[Stored data — start]

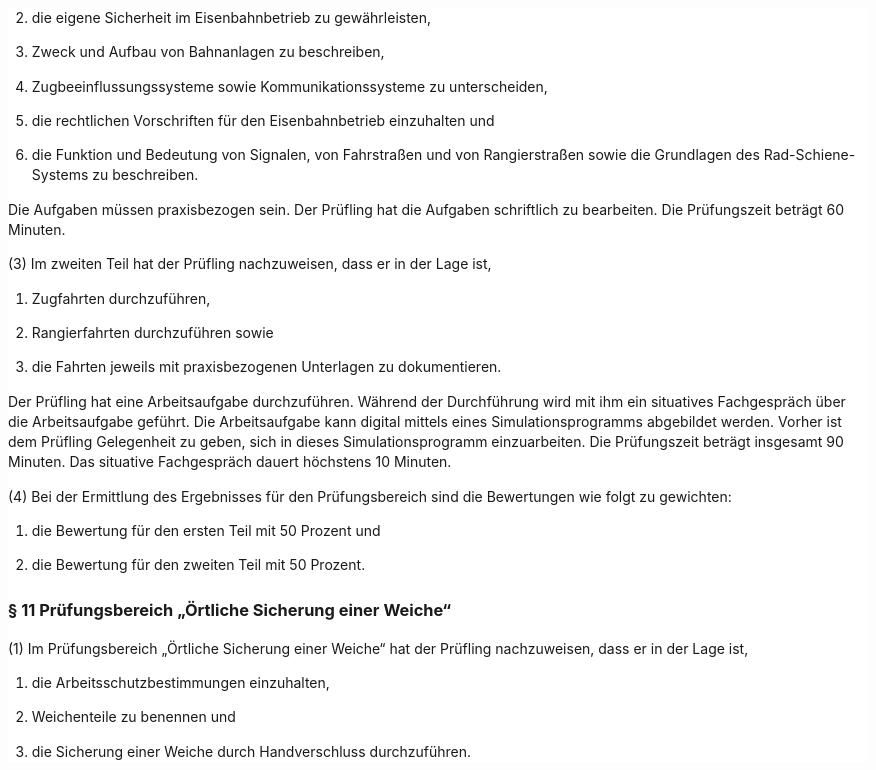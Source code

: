 2.  die eigene Sicherheit im Eisenbahnbetrieb zu gewährleisten,


3.  Zweck und Aufbau von Bahnanlagen zu beschreiben,


4.  Zugbeeinflussungssysteme sowie Kommunikationssysteme zu unterscheiden,


5.  die rechtlichen Vorschriften für den Eisenbahnbetrieb einzuhalten und


6.  die Funktion und Bedeutung von Signalen, von Fahrstraßen und von
    Rangierstraßen sowie die Grundlagen des Rad-Schiene-Systems zu
    beschreiben.



Die Aufgaben müssen praxisbezogen sein. Der Prüfling hat die Aufgaben
schriftlich zu bearbeiten. Die Prüfungszeit beträgt 60 Minuten.

(3) Im zweiten Teil hat der Prüfling nachzuweisen, dass er in der Lage
ist,

1.  Zugfahrten durchzuführen,


2.  Rangierfahrten durchzuführen sowie


3.  die Fahrten jeweils mit praxisbezogenen Unterlagen zu dokumentieren.



Der Prüfling hat eine Arbeitsaufgabe durchzuführen. Während der
Durchführung wird mit ihm ein situatives Fachgespräch über die
Arbeitsaufgabe geführt. Die Arbeitsaufgabe kann digital mittels eines
Simulationsprogramms abgebildet werden. Vorher ist dem Prüfling
Gelegenheit zu geben, sich in dieses Simulationsprogramm
einzuarbeiten. Die Prüfungszeit beträgt insgesamt 90 Minuten. Das
situative Fachgespräch dauert höchstens 10 Minuten.

(4) Bei der Ermittlung des Ergebnisses für den Prüfungsbereich sind
die Bewertungen wie folgt zu gewichten:

1.  die Bewertung für den ersten Teil mit 50 Prozent und


2.  die Bewertung für den zweiten Teil mit 50 Prozent.





### § 11 Prüfungsbereich „Örtliche Sicherung einer Weiche“

(1) Im Prüfungsbereich „Örtliche Sicherung einer Weiche“ hat der
Prüfling nachzuweisen, dass er in der Lage ist,

1.  die Arbeitsschutzbestimmungen einzuhalten,


2.  Weichenteile zu benennen und


3.  die Sicherung einer Weiche durch Handverschluss durchzuführen.
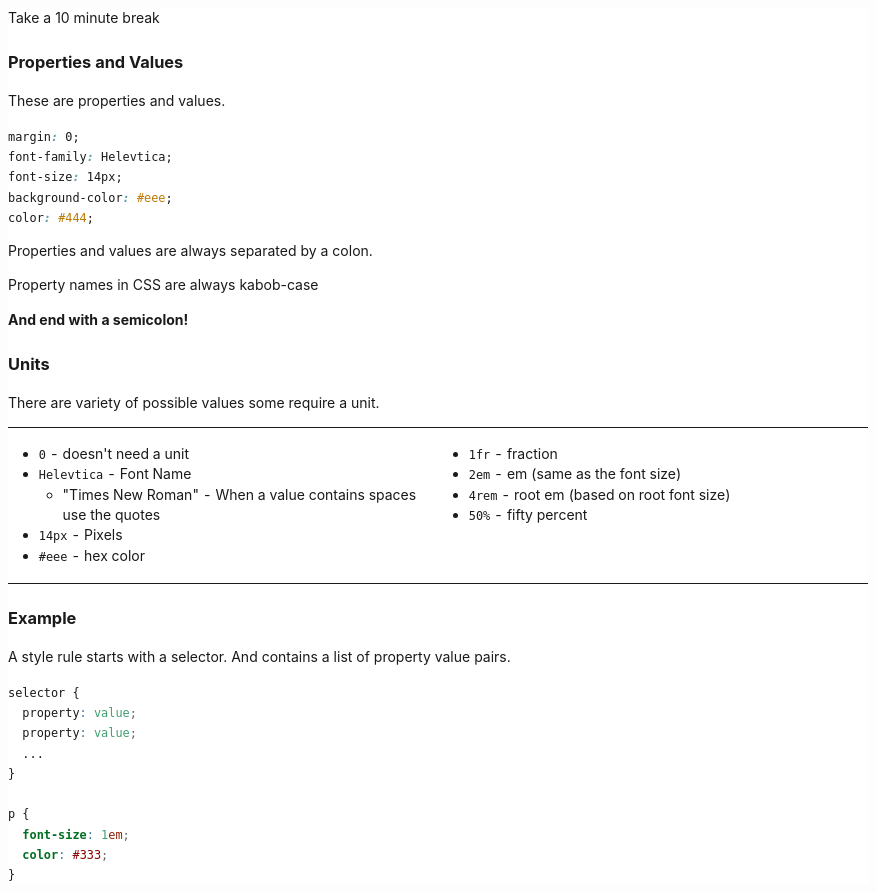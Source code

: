 Take a 10 minute break



### Properties and Values

These are properties and values. 

```CSS 
margin: 0;
font-family: Helevtica;
font-size: 14px;
background-color: #eee;
color: #444;
```

Properties and values are always separated by a colon. 

Property names in CSS are always kabob-case

**And end with a semicolon!**



### Units

There are variety of possible values some require a unit.  


<table><tr><td width="50%">

- `0` - doesn't need a unit
- `Helevtica` - Font Name
  - "Times New Roman" - When a value contains spaces use the quotes
- `14px` - Pixels
- `#eee` - hex color

</td><td width="50%">

- `1fr` - fraction
- `2em` - em (same as the font size)
- `4rem` - root em (based on root font size)
- `50%` - fifty percent
</td></tr></table>



### Example

A style rule starts with a selector. And contains a list of property value pairs. 

```CSS
selector {
  property: value;
  property: value;
  ...
}

p {
  font-size: 1em;
  color: #333;
}
```

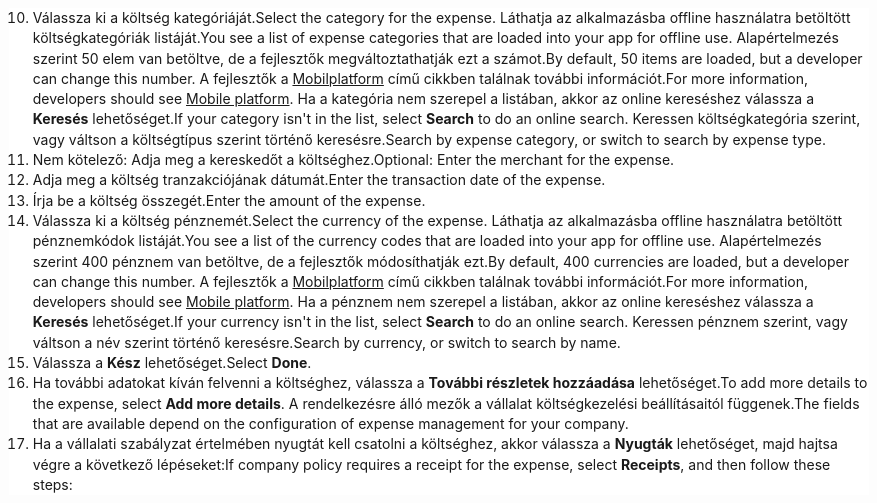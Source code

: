 10. <span data-ttu-id="b7d1d-221">Válassza ki a költség kategóriáját.</span><span class="sxs-lookup"><span data-stu-id="b7d1d-221">Select the category for the expense.</span></span> <span data-ttu-id="b7d1d-222">Láthatja az alkalmazásba offline használatra betöltött költségkategóriák listáját.</span><span class="sxs-lookup"><span data-stu-id="b7d1d-222">You see a list of expense categories that are loaded into your app for offline use.</span></span> <span data-ttu-id="b7d1d-223">Alapértelmezés szerint 50 elem van betöltve, de a fejlesztők megváltoztathatják ezt a számot.</span><span class="sxs-lookup"><span data-stu-id="b7d1d-223">By default, 50 items are loaded, but a developer can change this number.</span></span> <span data-ttu-id="b7d1d-224">A fejlesztők a [Mobilplatform](https://docs.microsoft.com/dynamics365/fin-ops-core/dev-itpro/mobile-apps/platform/mobile-platform-getting-started) című cikkben találnak további információt.</span><span class="sxs-lookup"><span data-stu-id="b7d1d-224">For more information, developers should see [Mobile platform](https://docs.microsoft.com/dynamics365/fin-ops-core/dev-itpro/mobile-apps/platform/mobile-platform-getting-started).</span></span> <span data-ttu-id="b7d1d-225">Ha a kategória nem szerepel a listában, akkor az online kereséshez válassza a **Keresés** lehetőséget.</span><span class="sxs-lookup"><span data-stu-id="b7d1d-225">If your category isn't in the list, select **Search** to do an online search.</span></span> <span data-ttu-id="b7d1d-226">Keressen költségkategória szerint, vagy váltson a költségtípus szerint történő keresésre.</span><span class="sxs-lookup"><span data-stu-id="b7d1d-226">Search by expense category, or switch to search by expense type.</span></span>
11. <span data-ttu-id="b7d1d-227">Nem kötelező: Adja meg a kereskedőt a költséghez.</span><span class="sxs-lookup"><span data-stu-id="b7d1d-227">Optional: Enter the merchant for the expense.</span></span>
12. <span data-ttu-id="b7d1d-228">Adja meg a költség tranzakciójának dátumát.</span><span class="sxs-lookup"><span data-stu-id="b7d1d-228">Enter the transaction date of the expense.</span></span>
13. <span data-ttu-id="b7d1d-229">Írja be a költség összegét.</span><span class="sxs-lookup"><span data-stu-id="b7d1d-229">Enter the amount of the expense.</span></span>
14. <span data-ttu-id="b7d1d-230">Válassza ki a költség pénznemét.</span><span class="sxs-lookup"><span data-stu-id="b7d1d-230">Select the currency of the expense.</span></span> <span data-ttu-id="b7d1d-231">Láthatja az alkalmazásba offline használatra betöltött pénznemkódok listáját.</span><span class="sxs-lookup"><span data-stu-id="b7d1d-231">You see a list of the currency codes that are loaded into your app for offline use.</span></span> <span data-ttu-id="b7d1d-232">Alapértelmezés szerint 400 pénznem van betöltve, de a fejlesztők módosíthatják ezt.</span><span class="sxs-lookup"><span data-stu-id="b7d1d-232">By default, 400 currencies are loaded, but a developer can change this number.</span></span> <span data-ttu-id="b7d1d-233">A fejlesztők a [Mobilplatform](https://docs.microsoft.com/dynamics365/fin-ops-core/dev-itpro/mobile-apps/platform/mobile-platform-getting-started) című cikkben találnak további információt.</span><span class="sxs-lookup"><span data-stu-id="b7d1d-233">For more information, developers should see [Mobile platform](https://docs.microsoft.com/dynamics365/fin-ops-core/dev-itpro/mobile-apps/platform/mobile-platform-getting-started).</span></span> <span data-ttu-id="b7d1d-234">Ha a pénznem nem szerepel a listában, akkor az online kereséshez válassza a **Keresés** lehetőséget.</span><span class="sxs-lookup"><span data-stu-id="b7d1d-234">If your currency isn't in the list, select **Search** to do an online search.</span></span> <span data-ttu-id="b7d1d-235">Keressen pénznem szerint, vagy váltson a név szerint történő keresésre.</span><span class="sxs-lookup"><span data-stu-id="b7d1d-235">Search by currency, or switch to search by name.</span></span>
15. <span data-ttu-id="b7d1d-236">Válassza a **Kész** lehetőséget.</span><span class="sxs-lookup"><span data-stu-id="b7d1d-236">Select **Done**.</span></span>
16. <span data-ttu-id="b7d1d-237">Ha további adatokat kíván felvenni a költséghez, válassza a **További részletek hozzáadása** lehetőséget.</span><span class="sxs-lookup"><span data-stu-id="b7d1d-237">To add more details to the expense, select **Add more details**.</span></span> <span data-ttu-id="b7d1d-238">A rendelkezésre álló mezők a vállalat költségkezelési beállításaitól függenek.</span><span class="sxs-lookup"><span data-stu-id="b7d1d-238">The fields that are available depend on the configuration of expense management for your company.</span></span>
17. <span data-ttu-id="b7d1d-239">Ha a vállalati szabályzat értelmében nyugtát kell csatolni a költséghez, akkor válassza a **Nyugták** lehetőséget, majd hajtsa végre a következő lépéseket:</span><span class="sxs-lookup"><span data-stu-id="b7d1d-239">If company policy requires a receipt for the expense, select **Receipts**, and then follow these steps:</span></span>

[Stored data — finish]

▸ **What is needed**:
Your answer should be the exact lines above from the one with "Rangierstraßen sowie die" through the one with "Unterlagen zu dokumentieren.", both included, and nothing besides.

▸ **Answer to the problem**:
    Rangierstraßen sowie die Grundlagen des Rad-Schiene-Systems zu
    beschreiben.



Die Aufgaben müssen praxisbezogen sein. Der Prüfling hat die Aufgaben
schriftlich zu bearbeiten. Die Prüfungszeit beträgt 60 Minuten.

(3) Im zweiten Teil hat der Prüfling nachzuweisen, dass er in der Lage
ist,

1.  Zugfahrten durchzuführen,


2.  Rangierfahrten durchzuführen sowie


3.  die Fahrten jeweils mit praxisbezogenen Unterlagen zu dokumentieren.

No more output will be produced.